■ Task description ■
If a line in the listing below includes the word "instance", pick it out.

________________________________________

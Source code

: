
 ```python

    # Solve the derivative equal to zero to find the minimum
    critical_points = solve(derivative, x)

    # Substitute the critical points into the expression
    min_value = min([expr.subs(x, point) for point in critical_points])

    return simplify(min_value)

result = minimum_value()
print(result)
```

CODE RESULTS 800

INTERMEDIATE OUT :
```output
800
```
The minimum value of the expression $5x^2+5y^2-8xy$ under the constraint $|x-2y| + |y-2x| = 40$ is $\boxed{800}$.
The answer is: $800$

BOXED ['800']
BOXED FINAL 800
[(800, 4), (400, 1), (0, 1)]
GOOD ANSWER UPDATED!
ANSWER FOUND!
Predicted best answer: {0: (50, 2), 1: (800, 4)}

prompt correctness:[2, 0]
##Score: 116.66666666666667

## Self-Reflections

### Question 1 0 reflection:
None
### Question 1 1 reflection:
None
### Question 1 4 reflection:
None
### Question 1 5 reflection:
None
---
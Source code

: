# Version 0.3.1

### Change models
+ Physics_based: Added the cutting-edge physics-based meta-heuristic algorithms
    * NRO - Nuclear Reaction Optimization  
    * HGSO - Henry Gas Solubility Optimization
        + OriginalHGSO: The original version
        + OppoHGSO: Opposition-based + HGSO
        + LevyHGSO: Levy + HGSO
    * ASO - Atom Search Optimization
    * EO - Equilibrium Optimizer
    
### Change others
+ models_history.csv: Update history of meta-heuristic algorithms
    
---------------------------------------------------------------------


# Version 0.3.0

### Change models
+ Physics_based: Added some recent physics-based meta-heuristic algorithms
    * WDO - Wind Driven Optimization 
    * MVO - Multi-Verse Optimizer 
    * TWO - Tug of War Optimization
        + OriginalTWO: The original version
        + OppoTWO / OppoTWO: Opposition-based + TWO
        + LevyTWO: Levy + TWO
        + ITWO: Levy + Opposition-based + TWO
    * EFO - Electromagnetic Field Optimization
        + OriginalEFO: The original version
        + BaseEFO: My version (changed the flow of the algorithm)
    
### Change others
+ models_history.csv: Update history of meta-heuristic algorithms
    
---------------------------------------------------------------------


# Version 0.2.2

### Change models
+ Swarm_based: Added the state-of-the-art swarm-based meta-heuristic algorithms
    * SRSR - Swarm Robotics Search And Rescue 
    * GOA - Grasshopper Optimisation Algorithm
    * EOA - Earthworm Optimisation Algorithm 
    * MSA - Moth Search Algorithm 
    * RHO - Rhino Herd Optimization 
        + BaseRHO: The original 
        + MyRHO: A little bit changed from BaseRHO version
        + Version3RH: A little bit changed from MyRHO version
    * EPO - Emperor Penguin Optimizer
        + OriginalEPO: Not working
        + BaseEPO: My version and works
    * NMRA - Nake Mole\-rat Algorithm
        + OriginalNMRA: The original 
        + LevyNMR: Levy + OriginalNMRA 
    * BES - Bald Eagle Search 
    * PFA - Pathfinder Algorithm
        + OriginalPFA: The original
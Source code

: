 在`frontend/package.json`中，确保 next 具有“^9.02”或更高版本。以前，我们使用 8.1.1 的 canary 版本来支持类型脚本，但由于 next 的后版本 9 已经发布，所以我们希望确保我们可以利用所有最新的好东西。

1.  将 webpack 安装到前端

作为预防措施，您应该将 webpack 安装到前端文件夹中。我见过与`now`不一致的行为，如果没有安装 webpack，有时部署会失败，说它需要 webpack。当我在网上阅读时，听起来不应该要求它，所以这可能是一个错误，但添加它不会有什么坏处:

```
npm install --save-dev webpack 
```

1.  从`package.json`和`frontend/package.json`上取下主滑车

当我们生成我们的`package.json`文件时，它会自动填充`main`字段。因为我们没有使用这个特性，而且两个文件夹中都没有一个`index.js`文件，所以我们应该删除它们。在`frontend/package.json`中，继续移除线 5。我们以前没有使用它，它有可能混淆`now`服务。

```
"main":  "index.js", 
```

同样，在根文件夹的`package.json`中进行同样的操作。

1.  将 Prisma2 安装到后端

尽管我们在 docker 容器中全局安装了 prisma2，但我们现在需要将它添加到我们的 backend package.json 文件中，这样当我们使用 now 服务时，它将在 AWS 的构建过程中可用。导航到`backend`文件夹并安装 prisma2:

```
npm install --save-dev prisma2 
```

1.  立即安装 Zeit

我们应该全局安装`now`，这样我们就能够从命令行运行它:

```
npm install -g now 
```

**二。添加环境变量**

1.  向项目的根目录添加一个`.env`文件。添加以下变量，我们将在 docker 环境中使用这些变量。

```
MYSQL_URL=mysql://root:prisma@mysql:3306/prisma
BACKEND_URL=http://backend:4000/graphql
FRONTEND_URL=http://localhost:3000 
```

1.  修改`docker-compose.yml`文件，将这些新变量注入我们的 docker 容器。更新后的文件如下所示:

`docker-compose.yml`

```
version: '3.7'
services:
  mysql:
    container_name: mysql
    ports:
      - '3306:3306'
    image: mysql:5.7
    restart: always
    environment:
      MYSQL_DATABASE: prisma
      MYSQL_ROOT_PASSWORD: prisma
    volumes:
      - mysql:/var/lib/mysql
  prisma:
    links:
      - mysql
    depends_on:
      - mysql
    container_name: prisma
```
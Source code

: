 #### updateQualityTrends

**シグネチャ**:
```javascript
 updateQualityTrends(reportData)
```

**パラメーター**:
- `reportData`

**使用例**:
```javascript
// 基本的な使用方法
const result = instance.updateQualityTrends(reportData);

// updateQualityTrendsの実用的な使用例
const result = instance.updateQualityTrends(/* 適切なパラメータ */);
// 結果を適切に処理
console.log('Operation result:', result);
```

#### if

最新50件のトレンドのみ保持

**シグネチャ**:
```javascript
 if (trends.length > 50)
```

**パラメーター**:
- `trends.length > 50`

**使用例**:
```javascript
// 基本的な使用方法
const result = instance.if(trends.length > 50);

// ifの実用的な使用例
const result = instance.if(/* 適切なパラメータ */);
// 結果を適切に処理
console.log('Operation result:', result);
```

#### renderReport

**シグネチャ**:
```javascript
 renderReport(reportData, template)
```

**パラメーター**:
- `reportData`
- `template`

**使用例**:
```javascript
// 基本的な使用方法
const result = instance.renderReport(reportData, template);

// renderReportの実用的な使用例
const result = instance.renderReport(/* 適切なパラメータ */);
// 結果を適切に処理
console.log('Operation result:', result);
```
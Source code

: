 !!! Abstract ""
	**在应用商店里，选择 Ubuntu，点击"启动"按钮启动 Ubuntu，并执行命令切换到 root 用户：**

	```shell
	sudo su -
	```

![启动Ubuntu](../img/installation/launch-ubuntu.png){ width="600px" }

________________________________________

■ Exercise output ■
const result = instance.updateQualityTrends(reportData);
const result = instance.updateQualityTrends(/* 適切なパラメータ */);
const result = instance.if(trends.length > 50);
const result = instance.if(/* 適切なパラメータ */);
const result = instance.renderReport(reportData, template);
const result = instance.renderReport(/* 適切なパラメータ */);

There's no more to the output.